RECORDED INFORMATION section start
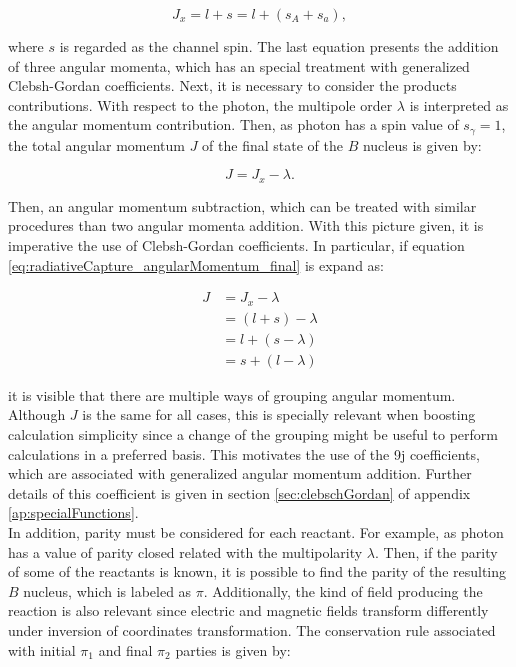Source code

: \documentclass[openany]{book}
\begin{document}
\begin{equation}  \label{eq:radiativeCapture_angularMomentum_reactants}
	J_x = l + s = l + (s_A + s_a),
\end{equation}

where $s$ is regarded as the channel spin. The last equation presents the addition of three angular momenta, which has an special treatment with generalized Clebsh-Gordan coefficients. Next, it is necessary to consider the products contributions. With respect to the photon, the multipole order $\lambda$ is interpreted as the angular momentum contribution. Then, as photon has a spin value of $s_\gamma = 1$, the total angular momentum $J$ of the final state of the $B$ nucleus is given by: 

\begin{equation}  \label{eq:radiativeCapture_angularMomentum_final}
	J = J_x - \lambda.
\end{equation}

Then, an angular momentum subtraction, which can be treated with similar procedures than two angular momenta addition.  With this picture given, it is imperative the use of Clebsh-Gordan coefficients. In particular, if equation \ref{eq:radiativeCapture_angularMomentum_final} is expand as: 

\begin{equation}  \label{eq:radiativeCapture_angularMomentum_expanded}
	\begin{split}
		J  &= J_x - \lambda \\
			&= (l + s) - \lambda \\
			&= l + (s - \lambda) \\
			&= s + (l - \lambda)
	\end{split}
\end{equation}

it is visible that there are multiple ways of grouping angular momentum. Although $J$ is the same for all cases,  this is specially relevant when boosting calculation simplicity since a change of the grouping might be useful to perform calculations in a preferred basis. This motivates the use of the 9j coefficients, which are associated with generalized angular momentum addition. Further details of this coefficient is given in section \ref{sec:clebschGordan} of appendix \ref{ap:specialFunctions}. \\

In addition, parity must be considered for each reactant. For example, as photon has a value of parity closed related with the multipolarity $\lambda$. Then, if the parity of some of the reactants is known, it is possible to find the parity of the resulting $B$ nucleus, which is labeled as $\pi$.  Additionally, the kind of field producing the reaction is also relevant since electric and magnetic fields transform differently under inversion of coordinates transformation. The conservation rule associated with initial $\pi_1$ and final $\pi_2$ parties is given by:  
\end{document}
RECORDED INFORMATION section end
Starting from the line holding "In addition, parity", restate the remaining lines of the data word for word, including the last.

In addition, parity must be considered for each reactant. For example, as photon has a value of parity closed related with the multipolarity $\lambda$. Then, if the parity of some of the reactants is known, it is possible to find the parity of the resulting $B$ nucleus, which is labeled as $\pi$.  Additionally, the kind of field producing the reaction is also relevant since electric and magnetic fields transform differently under inversion of coordinates transformation. The conservation rule associated with initial $\pi_1$ and final $\pi_2$ parties is given by:  
\end{document}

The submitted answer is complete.